Reputation: 91
I have two dataframes (excel sheets) and I want to select only certain columns from a resulting pd.merge
df1 = pd.read_excel('Receivables.xlsx')
#the sheet looks like the table below
ID | Dollar Type | Q1 | Q2 | Q3 | Q4 |
---|---|---|---|---|---|
1 | Receivables | 10 | 20 | 30 | 44 |
2 | Receivables | 11 | 21 | 41 | 54 |
df2 = pd.read_excel('Payables.xlsx')
#the sheet looks like the table below
Payable_ID | Dollar Type | Q1 | Q2 | Q3 | Q4 |
---|---|---|---|---|---|
1 | Payables | 10 | -20 | -30 | -44 |
2 | Payables | 11 | -21 | -41 | -54 |
My merge then looks like this
leftJoin = df1.merge(df2, left_on=['ID'], right_on=['Payable_ID'], how='left')
How do I only select columns Dollar Type
, Q1
, Q2
, Q3
, Q4
from df1
and select Payable_ID
, Q1
, Q2
from df2. The problem I'm running into is that the duplicate columns are appended with either _x or _y. While I get why it's doing that, is there a way to turn off this appending?

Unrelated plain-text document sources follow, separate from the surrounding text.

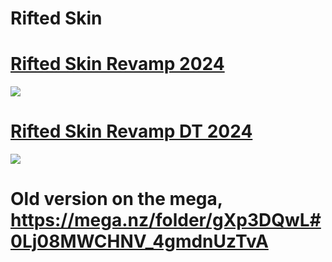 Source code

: # Rifted Skin

# [Rifted Skin Revamp 2024](https://rifted.s-ul.eu/riftedskin/yACuu5Y3)
![](https://rifted.s-ul.eu/riftedskin/kQknidf3)

# [Rifted Skin Revamp DT 2024](https://rifted.s-ul.eu/riftedskin/C1mUE2cB)
![](https://rifted.s-ul.eu/riftedskin/uzjGPhxc)




# Old version on the mega, https://mega.nz/folder/gXp3DQwL#0Lj08MWCHNV_4gmdnUzTvA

In SQL, there's no need for me to specify, for example, df1.[Dollar Type_x] or df2.[Q1_y]
SELECT DF1.[DOLLAR TYPE],
DF1.[Q1],
DF1.[Q2],
DF1.[Q3],
DF1.[Q4],
DF2.[PAYABLE_ID],
DF2.[Q1],
DF2.[Q2]
FROM DF1 LEFT JOIN DF2 ON DF1.ID = DF.PAYABLE_ID
Upvotes: 1
Views: 854
Reputation: 26
You can pass only selected columns of the DataFrames to merge:
leftJoin = df1[['ID','Dollar Type','Q1','Q2','Q3','Q4']].merge(df2[['Payable_ID','Q1','Q2']], left_on=['ID'], right_on=['Payable_ID'], how='left')
Now, you have undesired 'ID' column in the merged DataFrame which you can drop using
leftJoin.drop(columns=['ID'], inplace=True)
You can also make the drop inline with the merge:
leftJoin = df1[['ID','Dollar Type','Q1','Q2','Q3','Q4']].merge(df2[['Payable_ID','Q1','Q2']], left_on=['ID'], right_on=['Payable_ID'], how='left').drop(columns=['ID'], inplace=True)
To change the names of the columns, you can use rename:
leftJoin.rename(columns={'Q1_x':'Q1', 'Q2_x':'Q2','Q1_y':'Q5','Q2_y':'Q6'}, inplace=True)
Which again can be done in the same line:
leftJoin = df1[['ID','Dollar Type','Q1','Q2','Q3','Q4']].merge(df2[['Payable_ID','Q1','Q2']], left_on=['ID'], right_on=['Payable_ID'], how='left').drop(columns=['ID'], inplace=True).rename(columns={'Q1_x':'Q1', 'Q2_x':'Q2','Q1_y':'Q5','Q2_y':'Q6'}, inplace=True)
Upvotes: 1